Readers and Critics Clash Over Emerald Fennell’s wuthering heights book Adaptation
Emerald Fennell’s new screen version of Emily Brontë’s novel has polarized audiences: some praise its lavish visuals and musical choices, while others say key emotional and thematic elements of the source are diminished or altered. The adaptation has also reignited debate over Heathcliff’s racial identity and casting choices, and prompted a fresh wave of readers to pick up the 19th-century text.
Readers split on style, sex and character changes
Groups of viewers who saw the film on release night describe an experience heavy on spectacle and mood. Many found the film’s colour-saturated sets, elaborate costumes and pop-inflected soundtrack to be electrifying, noting how those elements amplified the moorland atmosphere and the novel’s baroque impulses. One teacher who watched the film with colleagues called the visuals "delightfully shocking, " praising the contrast between opulent dress and bleak landscape and singling out the contemporary music choices as evocative.
But enthusiasm is tempered by criticism that the adaptation prioritises surface sensation over the book’s psychological complexity. Several viewers felt that the sexual scenes and heightened physicality bordered on the performative rather than deepening the characters’ emotional bonds; what was intended as longing felt at times reduced to spectacle. The film’s narrator — Nelly in the novel — is reimagined with more overt malice, a shift that frustrated readers who value her unreliability and moral ambiguity. Fans of the book also lamented the downplaying of the novel’s supernatural undertones and some of its darker impulses; one suggested that the film could have leaned into more shocking, gothic moments rather than smoothing them out.
Casting controversy and questions about Heathcliff’s identity
The casting of a white actor as Heathcliff has reopened long-standing debates about how the character’s race is meant to be read. The novel contains several descriptions — phrases like "dark-skinned" and references to gipsy or Lascar origins — that have historically encouraged readings of Heathcliff as an outsider of ambiguous, non-Anglo identity. Literary scholars have variously connected those details to anxieties about empire, the Liverpool trade, and anti-Irish sentiment, arguing the character embodies different forms of otherness.
Onscreen, Heathcliff has frequently been portrayed by white actors in past adaptations, and that history factors into current objections. Critics of the casting frame the choice as a missed opportunity to engage explicitly with the novel’s racial and class tensions; defenders argue the text leaves room for interpretation and the film makes other alterations that complicate a direct mapping from page to screen. Either way, the debate has intensified discussion about historical context and how filmmakers should handle ambiguous literary descriptions when adapting canonical works.

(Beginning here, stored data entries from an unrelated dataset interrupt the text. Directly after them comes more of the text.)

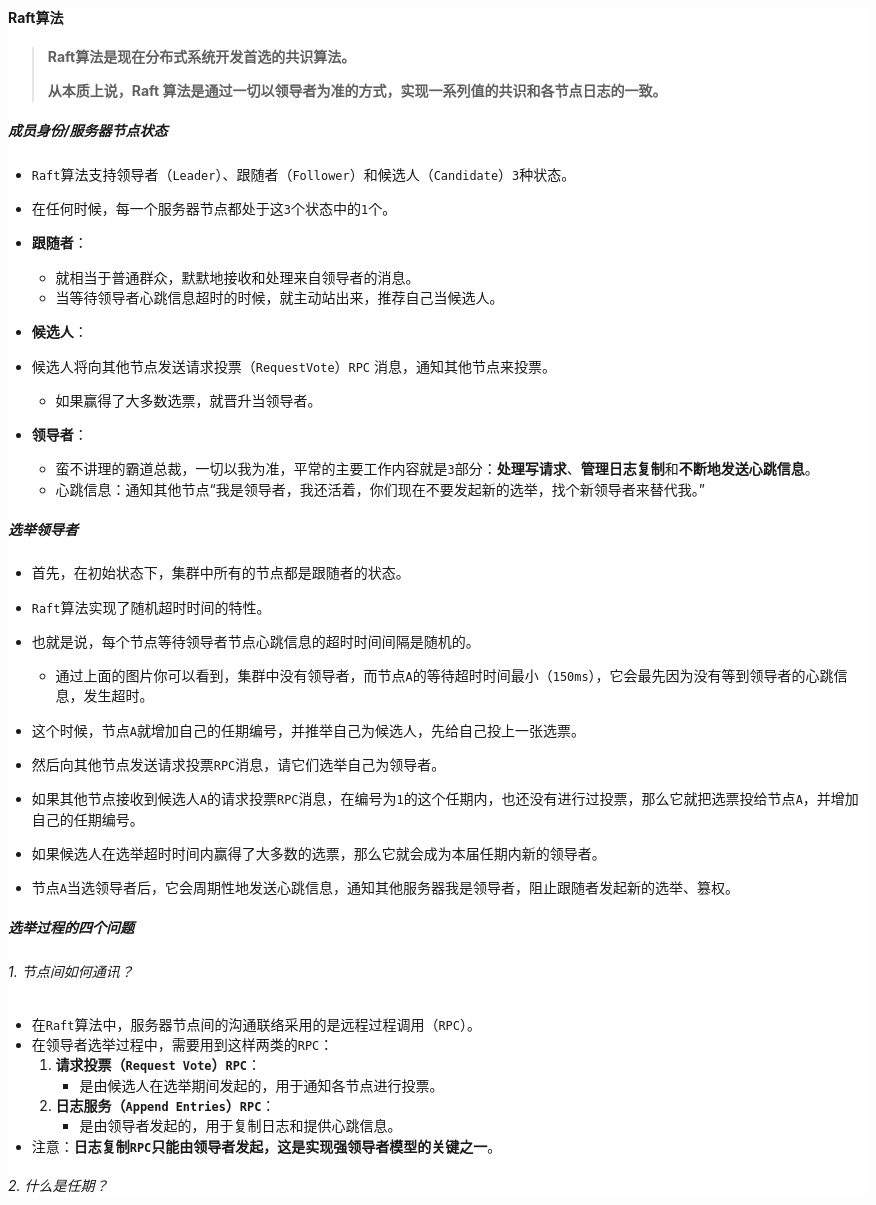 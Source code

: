 #### Raft算法

> **Raft算法是现在分布式系统开发首选的共识算法。**
>
> **从本质上说，Raft 算法是通过一切以领导者为准的方式，实现一系列值的共识和各节点日志的一致。**

##### 成员身份/服务器节点状态

- `Raft`算法支持领导者（`Leader`）、跟随者（`Follower`）和候选人（`Candidate`）`3`种状态。
- 在任何时候，每一个服务器节点都处于这`3`个状态中的`1`个。

- **跟随者**：

  - 就相当于普通群众，默默地接收和处理来自领导者的消息。
  - 当等待领导者心跳信息超时的时候，就主动站出来，推荐自己当候选人。

- **候选人**：
- 候选人将向其他节点发送请求投票（`RequestVote`）`RPC` 消息，通知其他节点来投票。
  - 如果赢得了大多数选票，就晋升当领导者。
  
- **领导者**：

  - 蛮不讲理的霸道总裁，一切以我为准，平常的主要工作内容就是`3`部分：**处理写请求**、**管理日志复制**和**不断地发送心跳信息**。
  - 心跳信息：通知其他节点“我是领导者，我还活着，你们现在不要发起新的选举，找个新领导者来替代我。”


##### 选举领导者

- 首先，在初始状态下，集群中所有的节点都是跟随者的状态。

- `Raft`算法实现了随机超时时间的特性。

- 也就是说，每个节点等待领导者节点心跳信息的超时时间间隔是随机的。

  - 通过上面的图片你可以看到，集群中没有领导者，而节点`A`的等待超时时间最小（`150ms`），它会最先因为没有等到领导者的心跳信息，发生超时。

- 这个时候，节点`A`就增加自己的任期编号，并推举自己为候选人，先给自己投上一张选票。

- 然后向其他节点发送请求投票`RPC`消息，请它们选举自己为领导者。

- 如果其他节点接收到候选人`A`的请求投票`RPC`消息，在编号为`1`的这个任期内，也还没有进行过投票，那么它就把选票投给节点`A`，并增加自己的任期编号。

- 如果候选人在选举超时时间内赢得了大多数的选票，那么它就会成为本届任期内新的领导者。

- 节点`A`当选领导者后，它会周期性地发送心跳信息，通知其他服务器我是领导者，阻止跟随者发起新的选举、篡权。


##### 选举过程的四个问题

###### 1. 节点间如何通讯？

- 在`Raft`算法中，服务器节点间的沟通联络采用的是远程过程调用（`RPC`）。
- 在领导者选举过程中，需要用到这样两类的`RPC`：
  1. **请求投票（`Request Vote`）`RPC`**：
     - 是由候选人在选举期间发起的，用于通知各节点进行投票。
  2. **日志服务（`Append Entries`）`RPC`**：
     - 是由领导者发起的，用于复制日志和提供心跳信息。
- 注意：**日志复制`RPC`只能由领导者发起，这是实现强领导者模型的关键之一**。

###### 2. 什么是任期？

Spectacle over structural fidelity — and a renewed appetite for the novel
Some reviewers note that the director streamlines the novel heavily, excising the complicated second half and many peripheral characters to produce a more focused, sensual portrait of obsession. That compression heightens certain scenes but sacrifices the original’s layered narrative architecture: the multi-voiced storytelling and the slow accrual of generational consequence are largely absent. The film foregrounds atmosphere and staging — from a recurring doll motif to tight, fashion-forward costuming and sweeping cinematography — which creates a memorable visual identity even as it narrows plot and psychological depth.
Despite the complaints, the film seems to have revived interest in the original text. Secondhand bookshops reported brisk sales of the novel in the run-up to screenings, and book clubs have seen increased attendance for their Brontë discussions. For many viewers the film serves as an entry point: some who previously found the prose forbidding say they are tempted to read the novel again, hoping to recover the parts that the adaptation trims or transforms. Whether celebrated or censured, the adaptation has succeeded in sparking fresh conversation about how a 19th-century gothic romance should be seen and who gets to play its central, ambiguous outsider.